Experts Urge Circular Economy for Bangladesh’s Waste Crisis at the 18th BEN Bi-Monthly Webinar

 

Bangladesh is staring at a severe environmental crisis due to inadequate waste management infrastructure, with urban waste generation projected to reach a staggering 1.18 lakh tons per day by 2040. To combat this looming threat, leading environmental experts, policymakers, and city officials have called for an immediate shift from traditional landfilling to a circular economy, emphasizing the strict enforcement of the Solid Waste Management Rules 2021.

The call to action was made during the 18th bi-monthly webinar titled “Waste Management in Bangladesh: Technical-Policy Challenges, and Way Forward,” recently organized by the Bangladesh Environment Network (BEN).

Delivering the keynote presentation, Dr. Hossain M. Azam, Associate Professor at the University of the District of Columbia, USA, and his research assistant Md. Sahariar Kabir Nion painted a grim picture of the current landscape. While Bangladesh generates roughly 24,000 tons of waste daily, collection efficiency hovers only around 45% to 55% nationally.

“The uncollected waste inevitably ends up polluting our environment, clogging drainage systems, and exacerbating urban flooding,” Dr. Azam noted. He highlighted that about 70% of Bangladesh’s waste is organic, yet the formal recycling rate remains dismally low at around 3%.

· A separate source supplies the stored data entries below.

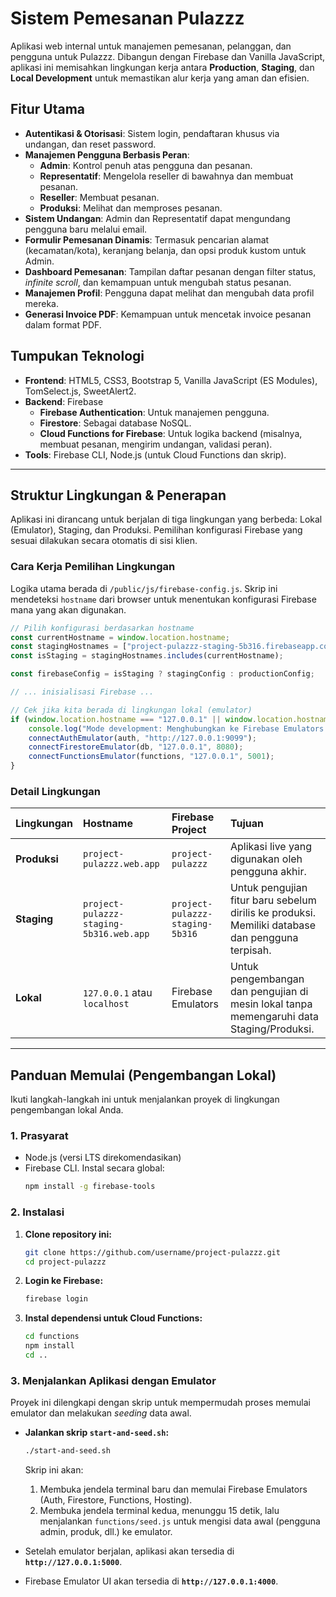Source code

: # Sistem Pemesanan Pulazzz

Aplikasi web internal untuk manajemen pemesanan, pelanggan, dan pengguna untuk Pulazzz. Dibangun dengan Firebase dan Vanilla JavaScript, aplikasi ini memisahkan lingkungan kerja antara **Production**, **Staging**, dan **Local Development** untuk memastikan alur kerja yang aman dan efisien.

## Fitur Utama

-   **Autentikasi & Otorisasi**: Sistem login, pendaftaran khusus via undangan, dan reset password.
-   **Manajemen Pengguna Berbasis Peran**:
    -   **Admin**: Kontrol penuh atas pengguna dan pesanan.
    -   **Representatif**: Mengelola reseller di bawahnya dan membuat pesanan.
    -   **Reseller**: Membuat pesanan.
    -   **Produksi**: Melihat dan memproses pesanan.
-   **Sistem Undangan**: Admin dan Representatif dapat mengundang pengguna baru melalui email.
-   **Formulir Pemesanan Dinamis**: Termasuk pencarian alamat (kecamatan/kota), keranjang belanja, dan opsi produk kustom untuk Admin.
-   **Dashboard Pemesanan**: Tampilan daftar pesanan dengan filter status, *infinite scroll*, dan kemampuan untuk mengubah status pesanan.
-   **Manajemen Profil**: Pengguna dapat melihat dan mengubah data profil mereka.
-   **Generasi Invoice PDF**: Kemampuan untuk mencetak invoice pesanan dalam format PDF.

## Tumpukan Teknologi

-   **Frontend**: HTML5, CSS3, Bootstrap 5, Vanilla JavaScript (ES Modules), TomSelect.js, SweetAlert2.
-   **Backend**: Firebase
    -   **Firebase Authentication**: Untuk manajemen pengguna.
    -   **Firestore**: Sebagai database NoSQL.
    -   **Cloud Functions for Firebase**: Untuk logika backend (misalnya, membuat pesanan, mengirim undangan, validasi peran).
-   **Tools**: Firebase CLI, Node.js (untuk Cloud Functions dan skrip).

---

## Struktur Lingkungan & Penerapan

Aplikasi ini dirancang untuk berjalan di tiga lingkungan yang berbeda: Lokal (Emulator), Staging, dan Produksi. Pemilihan konfigurasi Firebase yang sesuai dilakukan secara otomatis di sisi klien.

### Cara Kerja Pemilihan Lingkungan

Logika utama berada di `/public/js/firebase-config.js`. Skrip ini mendeteksi `hostname` dari browser untuk menentukan konfigurasi Firebase mana yang akan digunakan.

```javascript
// Pilih konfigurasi berdasarkan hostname
const currentHostname = window.location.hostname;
const stagingHostnames = ["project-pulazzz-staging-5b316.firebaseapp.com", "project-pulazzz-staging-5b316.web.app"];
const isStaging = stagingHostnames.includes(currentHostname);

const firebaseConfig = isStaging ? stagingConfig : productionConfig;

// ... inisialisasi Firebase ...

// Cek jika kita berada di lingkungan lokal (emulator)
if (window.location.hostname === "127.0.0.1" || window.location.hostname === "localhost") {
    console.log("Mode development: Menghubungkan ke Firebase Emulators...");
    connectAuthEmulator(auth, "http://127.0.0.1:9099");
    connectFirestoreEmulator(db, "127.0.0.1", 8080);
    connectFunctionsEmulator(functions, "127.0.0.1", 5001);
}
```

### Detail Lingkungan

| Lingkungan | Hostname | Firebase Project | Tujuan |
| :--- | :--- | :--- | :--- |
| **Produksi** | `project-pulazzz.web.app` | `project-pulazzz` | Aplikasi live yang digunakan oleh pengguna akhir. |
| **Staging** | `project-pulazzz-staging-5b316.web.app` | `project-pulazzz-staging-5b316` | Untuk pengujian fitur baru sebelum dirilis ke produksi. Memiliki database dan pengguna terpisah. |
| **Lokal** | `127.0.0.1` atau `localhost` | Firebase Emulators | Untuk pengembangan dan pengujian di mesin lokal tanpa memengaruhi data Staging/Produksi. |

---

## Panduan Memulai (Pengembangan Lokal)

Ikuti langkah-langkah ini untuk menjalankan proyek di lingkungan pengembangan lokal Anda.

### 1. Prasyarat

-   Node.js (versi LTS direkomendasikan)
-   Firebase CLI. Instal secara global:
    ```bash
    npm install -g firebase-tools
    ```

### 2. Instalasi

1.  **Clone repository ini:**
    ```bash
    git clone https://github.com/username/project-pulazzz.git
    cd project-pulazzz
    ```

2.  **Login ke Firebase:**
    ```bash
    firebase login
    ```

3.  **Instal dependensi untuk Cloud Functions:**
    ```bash
    cd functions
    npm install
    cd ..
    ```

### 3. Menjalankan Aplikasi dengan Emulator

Proyek ini dilengkapi dengan skrip untuk mempermudah proses memulai emulator dan melakukan *seeding* data awal.

-   **Jalankan skrip `start-and-seed.sh`:**
    ```bash
    ./start-and-seed.sh
    ```
    Skrip ini akan:
    1.  Membuka jendela terminal baru dan memulai Firebase Emulators (Auth, Firestore, Functions, Hosting).
    2.  Membuka jendela terminal kedua, menunggu 15 detik, lalu menjalankan `functions/seed.js` untuk mengisi data awal (pengguna admin, produk, dll.) ke emulator.

-   Setelah emulator berjalan, aplikasi akan tersedia di **`http://127.0.0.1:5000`**.
-   Firebase Emulator UI akan tersedia di **`http://127.0.0.1:4000`**.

The keynote emphasized severe infrastructural deficits, including a lack of sanitary landfills, the absence of material recovery facilities (MRFs), and limited integration of the informal recycling sector.

Officials from Dhaka’s city corporations acknowledged the hurdles but shared ongoing initiatives aimed at mitigating the crisis. Commodore SM Humayun Kabir, Chief Waste Management Officer of Dhaka North City Corporation (DNCC), discussed the technical and policy challenges of managing a mega-city’s waste. He stressed the importance of public compliance and shared that DNCC is looking into integrating modern technologies, including orbital satellite monitoring for real-time waste tracking and Waste-to-Energy (WtE) WtE projects, though WtE faces policy and environmental compliance hurdles.

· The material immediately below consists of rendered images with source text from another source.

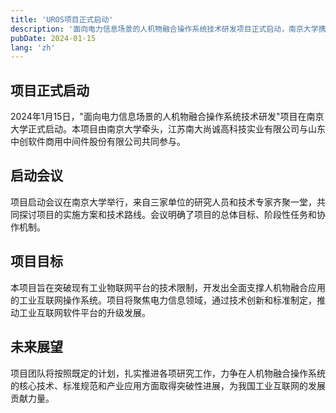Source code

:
 ```yaml
---
title: 'UROS项目正式启动'
description: '面向电力信息场景的人机物融合操作系统技术研发项目正式启动，南京大学携手产业合作伙伴共同推进项目实施。'
pubDate: 2024-01-15
lang: 'zh'
---
```


## 项目正式启动

2024年1月15日，"面向电力信息场景的人机物融合操作系统技术研发"项目在南京大学正式启动。本项目由南京大学牵头，江苏南大尚诚高科技实业有限公司与山东中创软件商用中间件股份有限公司共同参与。

## 启动会议

项目启动会议在南京大学举行，来自三家单位的研究人员和技术专家齐聚一堂，共同探讨项目的实施方案和技术路线。会议明确了项目的总体目标、阶段性任务和协作机制。

## 项目目标

本项目旨在突破现有工业物联网平台的技术限制，开发出全面支撑人机物融合应用的工业互联网操作系统。项目将聚焦电力信息领域，通过技术创新和标准制定，推动工业互联网软件平台的升级发展。

## 未来展望

项目团队将按照既定的计划，扎实推进各项研究工作，力争在人机物融合操作系统的核心技术、标准规范和产业应用方面取得突破性进展，为我国工业互联网的发展贡献力量。

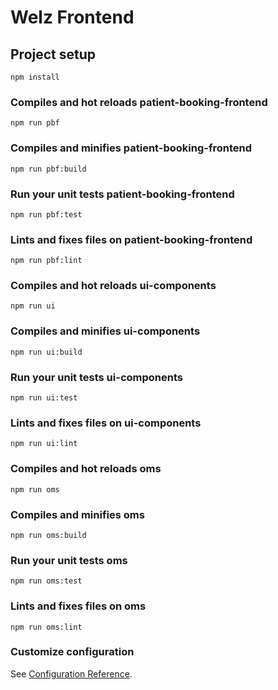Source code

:# Welz Frontend

## Project setup

```
npm install
```

### Compiles and hot reloads patient-booking-frontend

```
npm run pbf
```

### Compiles and minifies patient-booking-frontend

```
npm run pbf:build
```

### Run your unit tests patient-booking-frontend

```
npm run pbf:test
```

### Lints and fixes files on patient-booking-frontend

```
npm run pbf:lint
```

### Compiles and hot reloads ui-components

```
npm run ui
```

### Compiles and minifies ui-components

```
npm run ui:build
```

### Run your unit tests ui-components

```
npm run ui:test
```

### Lints and fixes files on ui-components

```
npm run ui:lint
```

### Compiles and hot reloads oms

```
npm run oms
```

### Compiles and minifies oms

```
npm run oms:build
```

### Run your unit tests oms

```
npm run oms:test
```

### Lints and fixes files on oms

```
npm run oms:lint
```

### Customize configuration

See [Configuration Reference](https://cli.vuejs.org/config/).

Representing Dhaka South City Corporation (DSCC), Superintending Engineer Dr. Md. Shafiullah Siddique Bhuiyan admitted that the current “semi-sanitary” landfills are stretched to their limits. “We cannot rely solely on landfill technologies due to land scarcity in Bangladesh,” Dr. Bhuiyan said. To reduce the landfill burden, DSCC is initiating pilot projects for at-source segregation—separating wet and dry waste—and converting Secondary Transfer Stations (STS) into Material Recovery Facilities.

A major consensus among the panelists was the need to view waste not as a burden, but as a resource. Abu Hasnat Md. Maqsood Sinha, Co-founder of Waste Concern, criticized the lack of inter-ministerial coordination which often stalls promising waste management projects. He pointed out that while Bangladesh has excellent policies on paper—such as the Solid Waste Management Rules 2021 and Extended Producer Responsibility (EPR) guidelines—implementation remains painfully slow.

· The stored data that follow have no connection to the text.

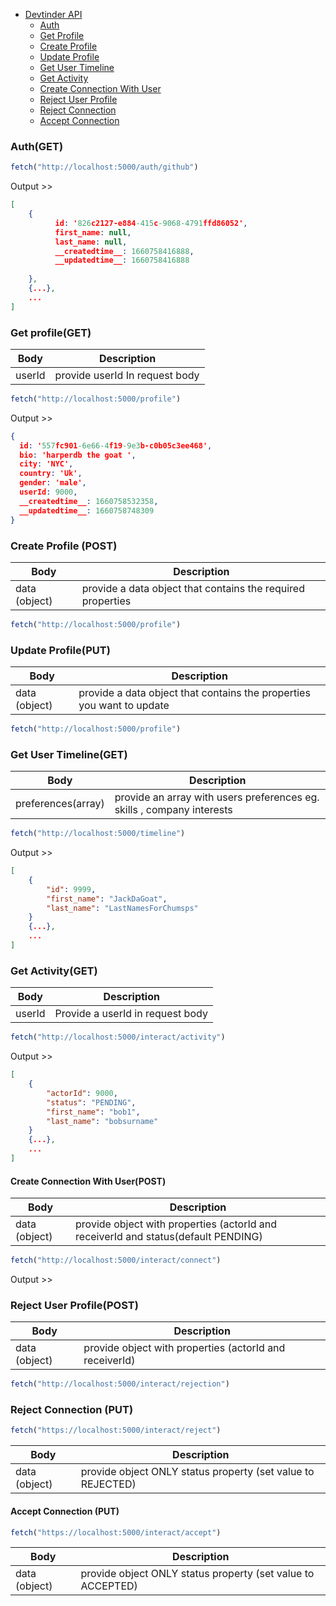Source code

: 
- [Devtinder API](#)
  - [Auth](#)
  - [Get Profile](#get-profile)
  - [Create Profile](#create-profile)
  - [Update Profile](#update-profile)
  - [Get User Timeline](#get-timeline)
  - [Get Activity](#get-activity)
  - [Create Connection With User](#create-connection)
  - [Reject User Profile](#get-activity)
  - [Reject Connection](#reject-connection)
  - [Accept Connection](#accept-connection)

### Auth(GET)

```js
fetch("http://localhost:5000/auth/github")
```

Output >>

```json
[
    {
          id: '826c2127-e884-415c-9068-4791ffd86052',
          first_name: null,
          last_name: null,
          __createdtime__: 1660758416888,
          __updatedtime__: 1660758416888
        
    },
    {...},
    ...
]
```

### Get profile(GET)

| Body    | Description         |
| ------------ | ------------------- |
|  userId | provide userId In request body |

```js
fetch("http://localhost:5000/profile")
```

Output >>

```json
{
  id: '557fc901-6e66-4f19-9e3b-c0b05c3ee468',
  bio: 'harperdb the goat ',
  city: 'NYC',
  country: 'Uk',
  gender: 'male',
  userId: 9000,
  __createdtime__: 1660758532358,
  __updatedtime__: 1660758748309
}
```

### Create Profile (POST)

| Body       | Description         |
| --------------- | ------------------- |
| data (object)  | provide a data object that contains the required properties       |


```js
fetch("http://localhost:5000/profile")

```



### Update Profile(PUT)


| Body       | Description         |
| --------------- | ------------------- |
| data (object)  | provide a data object that contains the properties you want to update       |

```js
fetch("http://localhost:5000/profile")
```


### Get User Timeline(GET)

| Body       | Description         |
| --------------- | ------------------- |
| preferences(array)  | provide an array with users preferences eg. skills , company interests       |

```js
fetch("http://localhost:5000/timeline")
```

Output >>

```json
[
	{
        "id": 9999,
        "first_name": "JackDaGoat",
        "last_name": "LastNamesForChumsps"
    }
    {...},
    ...
]
```

### Get Activity(GET)

| Body         | Description                           |
| ----------------- | ------------------------------------- |
| userId  | Provide a userId in request body |
```js
fetch("http://localhost:5000/interact/activity")
```

Output >>

```json
[
    {
        "actorId": 9000,
        "status": "PENDING",
        "first_name": "bob1",
        "last_name": "bobsurname"
    }
    {...},
    ...
]
```

#### Create Connection With User(POST)
| Body      | Description                                                                          |
| -------------- | ------------------------------------------------------------------------------------ |
| data (object) | provide object with properties (actorId and receiverId and status(default PENDING) |
```js
fetch("http://localhost:5000/interact/connect")
```

Output >>


### Reject User Profile(POST)

| Body      | Description                                                                          |
| -------------- | ------------------------------------------------------------------------------------ |
| data (object) | provide object with properties (actorId and receiverId) |

```js
fetch("http://localhost:5000/interact/rejection")
```



### Reject Connection (PUT)
```js
fetch("https://localhost:5000/interact/reject")
```

| Body      | Description                                                                          |
| -------------- | ------------------------------------------------------------------------------------ |
| data (object) | provide object ONLY status property (set value to REJECTED) |

#### Accept Connection (PUT)

```js
fetch("https://localhost:5000/interact/accept")
```
| Body      | Description                                                                          |
| -------------- | ------------------------------------------------------------------------------------ |
| data (object) | provide object ONLY status property (set value to ACCEPTED) |








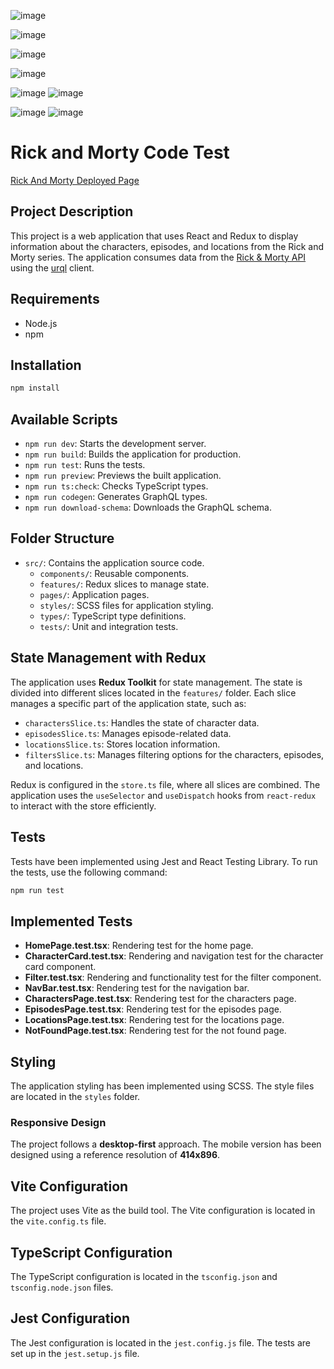 ![image](https://github.com/user-attachments/assets/c18940da-e5bb-4852-9769-be775d10b0f1)

![image](https://github.com/user-attachments/assets/b40fc248-b7bc-4077-ba02-f1fd84ec1cfd)

![image](https://github.com/user-attachments/assets/209a51ae-eac3-403f-a008-6dd2c9d94d6e)

![image](https://github.com/user-attachments/assets/8eedcd8d-f00f-4bcf-91dd-df7c7fa856ac)

![image](https://github.com/user-attachments/assets/c4024680-2f00-4930-8dbd-647cefc32378) ![image](https://github.com/user-attachments/assets/2e45b03a-2075-457c-9e55-b751e180d73c) 

![image](https://github.com/user-attachments/assets/f3fc08f2-2d6d-412a-82c7-48be6d3fcf5f) ![image](https://github.com/user-attachments/assets/84369fbc-1d84-48d3-8201-baa712925b5b)

# Rick and Morty Code Test

[Rick And Morty Deployed Page](https://rickandmorty-bygbz8hyt-gonzalols-projects.vercel.app/)

## Project Description

This project is a web application that uses React and Redux to display information about the characters, episodes, and locations from the Rick and Morty series. The application consumes data from the [Rick & Morty API](https://rickandmortyapi.com/documentation/#graphql) using the [urql](https://formidable.com/open-source/urql/) client.

## Requirements

- Node.js
- npm

## Installation

```bash
npm install
```

## Available Scripts

- `npm run dev`: Starts the development server.
- `npm run build`: Builds the application for production.
- `npm run test`: Runs the tests.
- `npm run preview`: Previews the built application.
- `npm run ts:check`: Checks TypeScript types.
- `npm run codegen`: Generates GraphQL types.
- `npm run download-schema`: Downloads the GraphQL schema.

## Folder Structure

- `src/`: Contains the application source code.
  - `components/`: Reusable components.
  - `features/`: Redux slices to manage state.
  - `pages/`: Application pages.
  - `styles/`: SCSS files for application styling.
  - `types/`: TypeScript type definitions.
  - `tests/`: Unit and integration tests.

## State Management with Redux

The application uses **Redux Toolkit** for state management. The state is divided into different slices located in the `features/` folder. Each slice manages a specific part of the application state, such as:

- `charactersSlice.ts`: Handles the state of character data.
- `episodesSlice.ts`: Manages episode-related data.
- `locationsSlice.ts`: Stores location information.
- `filtersSlice.ts`: Manages filtering options for the characters, episodes, and locations.

Redux is configured in the `store.ts` file, where all slices are combined. The application uses the `useSelector` and `useDispatch` hooks from `react-redux` to interact with the store efficiently.

## Tests

Tests have been implemented using Jest and React Testing Library. To run the tests, use the following command:

```bash
npm run test
```

## Implemented Tests

- **HomePage.test.tsx**: Rendering test for the home page.
- **CharacterCard.test.tsx**: Rendering and navigation test for the character card component.
- **Filter.test.tsx**: Rendering and functionality test for the filter component.
- **NavBar.test.tsx**: Rendering test for the navigation bar.
- **CharactersPage.test.tsx**: Rendering test for the characters page.
- **EpisodesPage.test.tsx**: Rendering test for the episodes page.
- **LocationsPage.test.tsx**: Rendering test for the locations page.
- **NotFoundPage.test.tsx**: Rendering test for the not found page.

## Styling

The application styling has been implemented using SCSS. The style files are located in the `styles` folder.

### Responsive Design

The project follows a **desktop-first** approach. The mobile version has been designed using a reference resolution of **414x896**.

## Vite Configuration

The project uses Vite as the build tool. The Vite configuration is located in the `vite.config.ts` file.

## TypeScript Configuration

The TypeScript configuration is located in the `tsconfig.json` and `tsconfig.node.json` files.

## Jest Configuration

The Jest configuration is located in the `jest.config.js` file. The tests are set up in the `jest.setup.js` file.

“Waste is a raw material,” Sinha argued, showcasing successful integrated resource recovery facilities in cities like Jashore and Khulna. He urged the government to provide financial incentives, tax holidays, and soft loans to private investors to boost the recycling and composting industries.

Adding to this, Prince Dey Rony from the BASA Foundation shared field-level successes in fecal sludge and solid waste management using nature-based solutions, such as co-composting and black soldier fly innovations, emphasizing the need for robust Public-Private Partnerships (PPP).

Beyond technology and policy, experts highlighted the critical need for a shift in public mindset. Session Chair Dr. Dipen Bhattacharya, retired astrophysics professor and BEN coordinating committee member, called for a “behavioral revolution.” He lamented the lack of social commitment regarding waste disposal in the national curriculum. “Until we instill a sense of civic responsibility in our education system from childhood, merely setting up bins will not solve the problem,” he remarked.

Echoing this sentiment, BAPA leaders, including Global Coordinator Dr. Md. Khalequzzaman and Mohidul Hoque Khan, warned that rural areas and water bodies are rapidly turning into dumping grounds. They urged the formulation of a specific 100-day roadmap to present to the government, demanding immediate, decentralized technological solutions and nationwide enforcement to save the country’s rivers and canals from catastrophic pollution.

The webinar concluded with a unified plea which is protecting Bangladesh’s environment requires not just new technologies, but immediate enforcement of existing laws, cross-sector coordination, and the active participation of every citizen.